▸ **Exercise brief**: Tally the lines in the entries where the string "rules" appears, and write only the total.

▸ **Data for processing**:
BEGIN
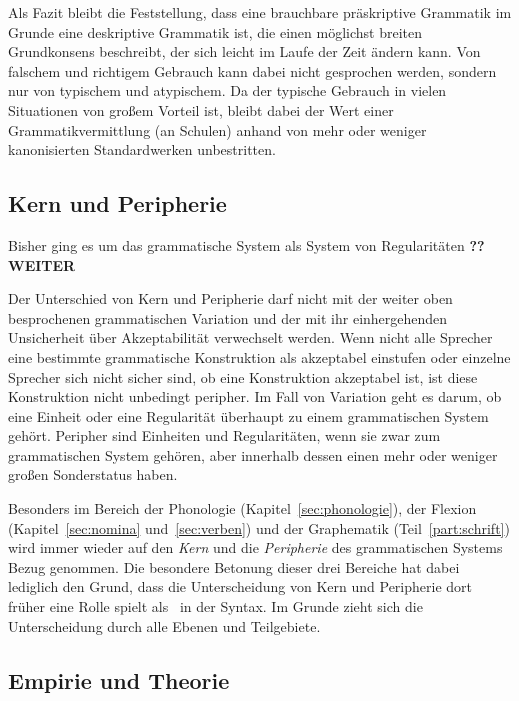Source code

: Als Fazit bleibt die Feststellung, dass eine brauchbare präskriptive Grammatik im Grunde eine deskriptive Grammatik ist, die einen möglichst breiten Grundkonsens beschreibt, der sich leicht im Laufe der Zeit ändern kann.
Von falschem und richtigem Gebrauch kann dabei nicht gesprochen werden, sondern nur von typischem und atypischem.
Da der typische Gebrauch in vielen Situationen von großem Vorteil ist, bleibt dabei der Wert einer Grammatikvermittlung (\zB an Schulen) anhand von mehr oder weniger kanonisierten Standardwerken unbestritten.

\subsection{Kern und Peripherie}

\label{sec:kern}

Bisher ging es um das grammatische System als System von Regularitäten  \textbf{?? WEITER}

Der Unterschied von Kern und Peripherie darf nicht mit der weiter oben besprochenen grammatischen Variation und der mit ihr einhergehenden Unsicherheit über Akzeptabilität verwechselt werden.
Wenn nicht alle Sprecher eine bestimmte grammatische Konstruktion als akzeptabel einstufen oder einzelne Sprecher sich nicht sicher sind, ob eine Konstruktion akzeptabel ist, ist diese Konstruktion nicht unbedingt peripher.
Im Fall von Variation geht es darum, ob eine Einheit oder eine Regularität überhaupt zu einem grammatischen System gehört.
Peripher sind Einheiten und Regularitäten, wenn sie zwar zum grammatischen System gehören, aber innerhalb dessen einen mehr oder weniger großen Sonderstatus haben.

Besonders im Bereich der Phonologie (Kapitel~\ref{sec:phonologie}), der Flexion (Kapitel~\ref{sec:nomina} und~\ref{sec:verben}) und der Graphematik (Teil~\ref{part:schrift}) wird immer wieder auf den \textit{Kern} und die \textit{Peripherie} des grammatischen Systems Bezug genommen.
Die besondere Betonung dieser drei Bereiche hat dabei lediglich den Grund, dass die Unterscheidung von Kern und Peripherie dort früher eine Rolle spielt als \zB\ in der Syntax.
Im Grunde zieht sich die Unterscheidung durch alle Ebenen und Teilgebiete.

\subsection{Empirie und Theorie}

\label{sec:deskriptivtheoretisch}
END
BEGIN
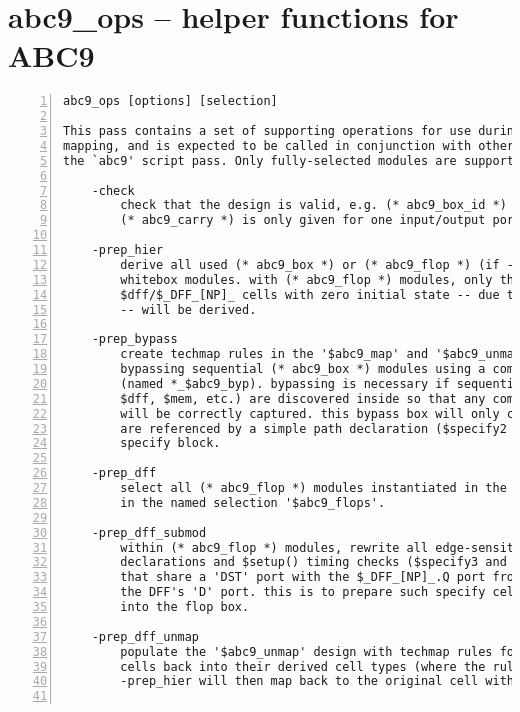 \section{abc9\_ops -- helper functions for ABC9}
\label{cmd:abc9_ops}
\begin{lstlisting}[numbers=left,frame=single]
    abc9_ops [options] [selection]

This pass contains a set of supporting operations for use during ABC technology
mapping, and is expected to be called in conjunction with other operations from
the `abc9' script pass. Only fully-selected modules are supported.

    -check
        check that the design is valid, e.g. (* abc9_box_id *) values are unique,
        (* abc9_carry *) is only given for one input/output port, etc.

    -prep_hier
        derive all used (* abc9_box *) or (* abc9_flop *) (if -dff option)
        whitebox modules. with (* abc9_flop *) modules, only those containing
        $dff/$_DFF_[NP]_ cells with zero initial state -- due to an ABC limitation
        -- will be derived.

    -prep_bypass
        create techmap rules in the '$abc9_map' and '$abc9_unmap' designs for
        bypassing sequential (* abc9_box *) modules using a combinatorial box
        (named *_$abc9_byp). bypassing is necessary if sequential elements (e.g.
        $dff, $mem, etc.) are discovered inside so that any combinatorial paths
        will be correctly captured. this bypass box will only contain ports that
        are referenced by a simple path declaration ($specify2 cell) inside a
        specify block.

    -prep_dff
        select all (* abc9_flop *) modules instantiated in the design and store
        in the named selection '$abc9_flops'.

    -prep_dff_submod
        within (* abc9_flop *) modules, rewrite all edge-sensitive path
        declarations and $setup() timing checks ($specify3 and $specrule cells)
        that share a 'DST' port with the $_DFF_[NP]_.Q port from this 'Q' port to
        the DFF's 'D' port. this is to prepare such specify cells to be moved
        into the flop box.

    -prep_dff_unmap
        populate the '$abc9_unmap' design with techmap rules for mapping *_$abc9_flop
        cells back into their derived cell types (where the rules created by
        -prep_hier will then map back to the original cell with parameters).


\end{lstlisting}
END
▸ **Your response**: 3